The syntax for a generator expression is also very similar to those used by comprehensions, except that instead of the boundary/delimeter characters being [] or {}, we use ():

(expression for item in collection if condition)

Note: so although not demonstrated, you can also ‘filter’ yielded values due to the support for “if” conditions.

Nested Generators (i.e. `yield from`)

Python 3.3 provided the yield from statement, which offered some basic syntactic sugar around dealing with nested generators.

Let’s see an example of what we would have to do if we didn’t have yield from:

def baz():
    for i in range(10):
        yield i

def bar():
    for i in range(5):
        yield i

def foo():
    for v in bar():
        yield v
    for v in baz():
        yield v

for v in foo():
    print(v)

Notice how (inside the foo generator function) we have two separate for-in loops, one for each nested generator.

Now look at what this becomes when using yield from:

def baz():
    for i in range(10):
        yield i

def bar():
    for i in range(5):
        yield i

def foo():
    yield from bar()
    yield from baz()

for v in foo():
    print(v)

OK so not exactly a ground breaking feature, but if you were ever confused by yield from you now know that it’s a simple facade over the for-in syntax.

Although it’s worth pointing out that if we didn’t have yield from we still could have reworked our original code using the itertool module’s chain() function, like so:

from itertools import chain

def baz():
    for i in range(10):
        yield i

def bar():
    for i in range(5):
        yield i

def foo():
    for v in chain(bar(), baz()):
        yield v

for v in foo():
    print(v)

Note: refer to PEP 380 for more details on yield from and the rationale for its inclusion in the Python language.

Coroutines

Coroutines (as far as Python is concerned) have historically been designed to be an extension to Generators.

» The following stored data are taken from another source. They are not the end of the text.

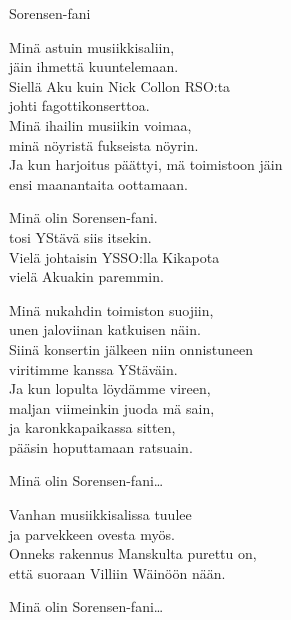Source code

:\begin{song}{Sorensen-fani}


    Minä astuin musiikkisaliin,\\
    jäin ihmettä kuuntelemaan.\\
    Siellä Aku kuin Nick Collon RSO:ta\\
    johti fagottikonserttoa.\\
    Minä ihailin musiikin voimaa,\\
    minä nöyristä fukseista nöyrin.\\
    Ja kun harjoitus päättyi, mä toimistoon jäin\\
    ensi maanantaita oottamaan.

    Minä olin Sorensen-fani.\\
    tosi YStävä siis itsekin.\\
    Vielä johtaisin YSSO:lla Kikapota\\
    vielä Akuakin paremmin.

    Minä nukahdin toimiston suojiin,\\
    unen jaloviinan katkuisen näin.\\
    Siinä konsertin jälkeen niin onnistuneen\\
    viritimme kanssa YStäväin.\\
    Ja kun lopulta löydämme vireen,\\
    maljan viimeinkin juoda mä sain,\\
    ja karonkkapaikassa sitten,\\
    pääsin hoputtamaan ratsuain.

    Minä olin Sorensen-fani\dots

    Vanhan musiikkisalissa tuulee\\
    ja parvekkeen ovesta myös.\\
    Onneks rakennus Manskulta purettu on,\\
    että suoraan Villiin Wäinöön nään.

    Minä olin Sorensen-fani\dots

\end{song}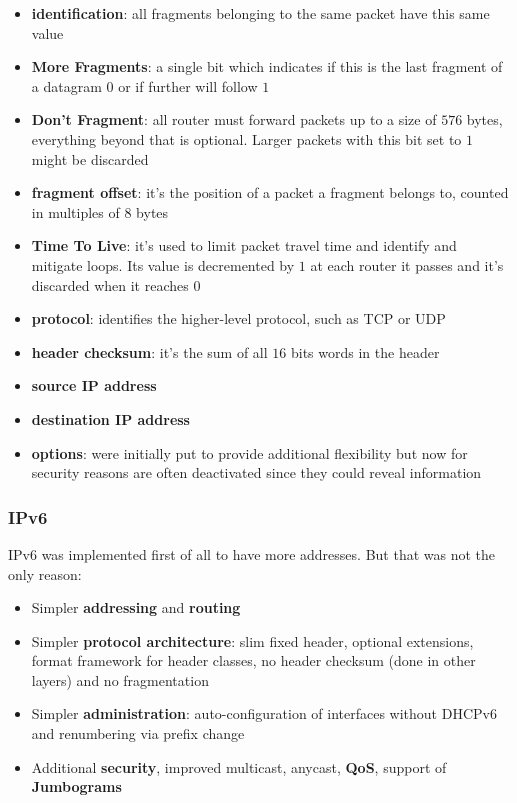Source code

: \begin{itemize}
	\item \textbf{identification}: all fragments belonging to the same packet have this same value
	\item \textbf{More Fragments}: a single bit which indicates if this is the last fragment of a datagram $0$ or if further will follow $1$
	\item \textbf{Don't Fragment}: all router must forward packets up to a size of $576$ bytes, everything beyond that is optional. Larger packets with this bit set to $1$ might be discarded
	\item \textbf{fragment offset}: it's the position of a packet a fragment belongs to, counted in multiples of $8$ bytes
	\item \textbf{Time To Live}: it's used to limit packet travel time and identify and mitigate loops. Its value is decremented by $1$ at each router it passes and it's discarded when it reaches $0$
	\item \textbf{protocol}: identifies the higher-level protocol, such as TCP or UDP
	\item \textbf{header checksum}: it's the sum of all $16$ bits words in the header
	\item \textbf{source IP address}
	\item \textbf{destination IP address}
	\item \textbf{options}: were initially put to provide additional flexibility but now for security reasons are often deactivated since they could reveal information
\end{itemize}

\subsubsection{IPv6}
IPv6 was implemented first of all to have more addresses. But that was not the only reason:
\begin{itemize}
	\item Simpler \textbf{addressing} and \textbf{routing}
	\item Simpler \textbf{protocol architecture}: slim fixed header, optional extensions, format framework for header classes, no header checksum (done in other layers) and no fragmentation
	\item Simpler \textbf{administration}: auto-configuration of interfaces without DHCPv6 and renumbering via prefix change
	\item Additional \textbf{security}, improved multicast, anycast, \textbf{QoS}, support of \textbf{Jumbograms}
\end{itemize}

Coroutines are computer program components that generalize subroutines for non-preemptive multitasking, by allowing execution to be suspended and resumed. – Wikipedia

Why use Coroutines?

Because coroutines can pause and resume execution context, they’re well suited to conconcurrent processing, as they enable the program to determine when to ‘context switch’ from one point of the code to another.

This is why coroutines are commonly used when dealing with concepts such as an event loop (which Python’s asyncio is built upon).

Coroutines Implementation

Generators use the yield keyword to return a value at some point in time within a function, but with coroutines the yield directive can also be used on the right-hand side of an = operator to signify it will accept a value at that point in time.

Coroutines Example

Below is an example of a coroutine. Remember! a coroutine is still a generator and so you’ll see our example uses features that are related to generators (such as yield and the next() function):

Note: refer to the code comments for extra clarity.

def foo():
    """
    notice we use yield in both the 
    traditional generator sense and
    also in the coroutine sense.
    """
    msg = yield  # coroutine feature
    yield msg    # generator feature

coro = foo()

# because a coroutine is a generator
# we need to advance the returned generator
# to the first yield within the generator function
next(coro)

# the .send() syntax is specific to a coroutine
# this sends "bar" to the first yield 
# so the msg variable will be assigned that value
result = coro.send("bar")

# because our coroutine also yields the msg variable
# it means we can print that value
print(result)  # bar

Note: coro is an identifier commonly used to refer to a coroutine. For more information on other available coroutine methods, please refer to the documentation.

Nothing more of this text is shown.